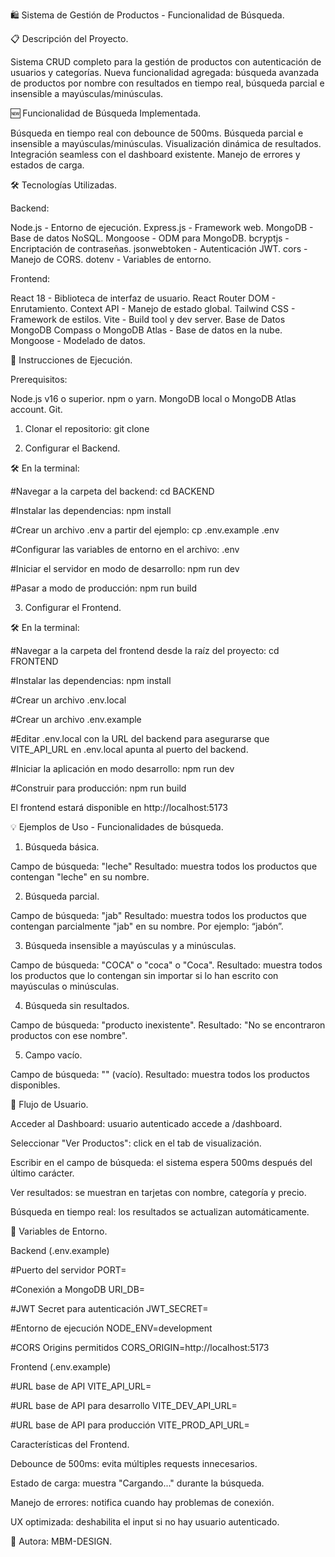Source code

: 🛍️ Sistema de Gestión de Productos - Funcionalidad de Búsqueda.

📋 Descripción del Proyecto.

Sistema CRUD completo para la gestión de productos con autenticación de usuarios y categorías. Nueva funcionalidad agregada: búsqueda avanzada de productos por nombre con resultados en tiempo real, búsqueda parcial e insensible a mayúsculas/minúsculas.

🆕 Funcionalidad de Búsqueda Implementada.

Búsqueda en tiempo real con debounce de 500ms.
Búsqueda parcial e insensible a mayúsculas/minúsculas.
Visualización dinámica de resultados.
Integración seamless con el dashboard existente.
Manejo de errores y estados de carga.

🛠️ Tecnologías Utilizadas.

Backend:

Node.js - Entorno de ejecución.
Express.js - Framework web.
MongoDB - Base de datos NoSQL.
Mongoose - ODM para MongoDB.
bcryptjs - Encriptación de contraseñas.
jsonwebtoken - Autenticación JWT.
cors - Manejo de CORS.
dotenv - Variables de entorno.

Frontend:

React 18 - Biblioteca de interfaz de usuario.
React Router DOM - Enrutamiento.
Context API - Manejo de estado global.
Tailwind CSS - Framework de estilos.
Vite - Build tool y dev server.
Base de Datos
MongoDB Compass o  MongoDB Atlas - Base de datos en la nube.
Mongoose - Modelado de datos.

🚀 Instrucciones de Ejecución.

Prerequisitos:

Node.js v16 o superior.
npm o yarn.
MongoDB local o MongoDB Atlas account.
Git.

1. Clonar el repositorio:
git clone <url-del-repositorio>

2. Configurar el Backend.
   
🛠️ En la terminal:

#Navegar a la carpeta del backend: cd BACKEND

#Instalar las dependencias: npm install

#Crear un archivo .env a partir del ejemplo: cp .env.example .env

#Configurar las variables de entorno en el archivo: .env

#Iniciar el servidor en modo de desarrollo: npm run dev

#Pasar a modo de producción: npm run build

3. Configurar el Frontend.

🛠️ En la terminal:

#Navegar a la carpeta del frontend desde la raíz del proyecto: cd FRONTEND

#Instalar las dependencias: npm install

#Crear un archivo .env.local

#Crear un archivo .env.example

#Editar .env.local con la URL del backend para asegurarse que VITE_API_URL en .env.local apunta al puerto del backend.

#Iniciar la aplicación en modo desarrollo: npm run dev

#Construir para producción: npm run build

El frontend estará disponible en http://localhost:5173

💡 Ejemplos de Uso - Funcionalidades de búsqueda.

1. Búsqueda básica.

Campo de búsqueda: "leche"
Resultado: muestra todos los productos que contengan "leche" en su nombre.

2. Búsqueda parcial.

Campo de búsqueda: "jab"
Resultado: muestra todos los productos que contengan parcialmente "jab" en su nombre. Por ejemplo: “jabón”.

3. Búsqueda insensible a mayúsculas y a minúsculas.

Campo de búsqueda: "COCA" o "coca" o "Coca".
Resultado: muestra todos los productos que lo contengan sin importar si lo han escrito con mayúsculas o minúsculas.

4. Búsqueda sin resultados.

Campo de búsqueda: "producto inexistente".
Resultado: "No se encontraron productos con ese nombre".

5. Campo vacío.

Campo de búsqueda: "" (vacío).
Resultado: muestra todos los productos disponibles.


📱 Flujo de Usuario.

Acceder al Dashboard: usuario autenticado accede a /dashboard.

Seleccionar "Ver Productos": click en el tab de visualización.

Escribir en el campo de búsqueda: el sistema espera 500ms después del último carácter.

Ver resultados: se muestran en tarjetas con nombre, categoría y precio.

Búsqueda en tiempo real: los resultados se actualizan automáticamente.


🔧 Variables de Entorno.

Backend (.env.example)

#Puerto del servidor
PORT=

#Conexión a MongoDB
URI_DB=

#JWT Secret para autenticación
JWT_SECRET=

#Entorno de ejecución
NODE_ENV=development

#CORS Origins permitidos
CORS_ORIGIN=http://localhost:5173

Frontend (.env.example)

#URL base de API
VITE_API_URL=

#URL base de API para desarrollo
VITE_DEV_API_URL=

#URL base de API para producción
VITE_PROD_API_URL=

Características del Frontend.

Debounce de 500ms: evita múltiples requests innecesarios.

Estado de carga: muestra "Cargando..." durante la búsqueda.

Manejo de errores: notifica cuando hay problemas de conexión.

UX optimizada: deshabilita el input si no hay usuario autenticado.

🤝 Autora: MBM-DESIGN.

□ □ □ □ □

Required action
Where an entry contains an image, skip the image; repeat everything else exactly.

Task solution
Source code

: 🛍️ Sistema de Gestión de Productos - Funcionalidad de Búsqueda.

📋 Descripción del Proyecto.

Sistema CRUD completo para la gestión de productos con autenticación de usuarios y categorías. Nueva funcionalidad agregada: búsqueda avanzada de productos por nombre con resultados en tiempo real, búsqueda parcial e insensible a mayúsculas/minúsculas.

🆕 Funcionalidad de Búsqueda Implementada.

Búsqueda en tiempo real con debounce de 500ms.
Búsqueda parcial e insensible a mayúsculas/minúsculas.
Visualización dinámica de resultados.
Integración seamless con el dashboard existente.
Manejo de errores y estados de carga.

🛠️ Tecnologías Utilizadas.

Backend:

Node.js - Entorno de ejecución.
Express.js - Framework web.
MongoDB - Base de datos NoSQL.
Mongoose - ODM para MongoDB.
bcryptjs - Encriptación de contraseñas.
jsonwebtoken - Autenticación JWT.
cors - Manejo de CORS.
dotenv - Variables de entorno.

Frontend:

React 18 - Biblioteca de interfaz de usuario.
React Router DOM - Enrutamiento.
Context API - Manejo de estado global.
Tailwind CSS - Framework de estilos.
Vite - Build tool y dev server.
Base de Datos
MongoDB Compass o  MongoDB Atlas - Base de datos en la nube.
Mongoose - Modelado de datos.

🚀 Instrucciones de Ejecución.

Prerequisitos:

Node.js v16 o superior.
npm o yarn.
MongoDB local o MongoDB Atlas account.
Git.

1. Clonar el repositorio:
git clone <url-del-repositorio>

2. Configurar el Backend.
   
🛠️ En la terminal:

#Navegar a la carpeta del backend: cd BACKEND

#Instalar las dependencias: npm install

#Crear un archivo .env a partir del ejemplo: cp .env.example .env

#Configurar las variables de entorno en el archivo: .env

#Iniciar el servidor en modo de desarrollo: npm run dev

#Pasar a modo de producción: npm run build

3. Configurar el Frontend.

🛠️ En la terminal:

#Navegar a la carpeta del frontend desde la raíz del proyecto: cd FRONTEND

#Instalar las dependencias: npm install

#Crear un archivo .env.local

#Crear un archivo .env.example

#Editar .env.local con la URL del backend para asegurarse que VITE_API_URL en .env.local apunta al puerto del backend.

#Iniciar la aplicación en modo desarrollo: npm run dev

#Construir para producción: npm run build

El frontend estará disponible en http://localhost:5173

💡 Ejemplos de Uso - Funcionalidades de búsqueda.

1. Búsqueda básica.

Campo de búsqueda: "leche"
Resultado: muestra todos los productos que contengan "leche" en su nombre.

2. Búsqueda parcial.

Campo de búsqueda: "jab"
Resultado: muestra todos los productos que contengan parcialmente "jab" en su nombre. Por ejemplo: “jabón”.

3. Búsqueda insensible a mayúsculas y a minúsculas.

Campo de búsqueda: "COCA" o "coca" o "Coca".
Resultado: muestra todos los productos que lo contengan sin importar si lo han escrito con mayúsculas o minúsculas.

4. Búsqueda sin resultados.

Campo de búsqueda: "producto inexistente".
Resultado: "No se encontraron productos con ese nombre".

5. Campo vacío.

Campo de búsqueda: "" (vacío).
Resultado: muestra todos los productos disponibles.


📱 Flujo de Usuario.

Acceder al Dashboard: usuario autenticado accede a /dashboard.

Seleccionar "Ver Productos": click en el tab de visualización.

Escribir en el campo de búsqueda: el sistema espera 500ms después del último carácter.

Ver resultados: se muestran en tarjetas con nombre, categoría y precio.

Búsqueda en tiempo real: los resultados se actualizan automáticamente.


🔧 Variables de Entorno.

Backend (.env.example)

#Puerto del servidor
PORT=

#Conexión a MongoDB
URI_DB=

#JWT Secret para autenticación
JWT_SECRET=

#Entorno de ejecución
NODE_ENV=development

#CORS Origins permitidos
CORS_ORIGIN=http://localhost:5173

Frontend (.env.example)

#URL base de API
VITE_API_URL=

#URL base de API para desarrollo
VITE_DEV_API_URL=

#URL base de API para producción
VITE_PROD_API_URL=

Características del Frontend.

Debounce de 500ms: evita múltiples requests innecesarios.

Estado de carga: muestra "Cargando..." durante la búsqueda.

Manejo de errores: notifica cuando hay problemas de conexión.

UX optimizada: deshabilita el input si no hay usuario autenticado.

🤝 Autora: MBM-DESIGN.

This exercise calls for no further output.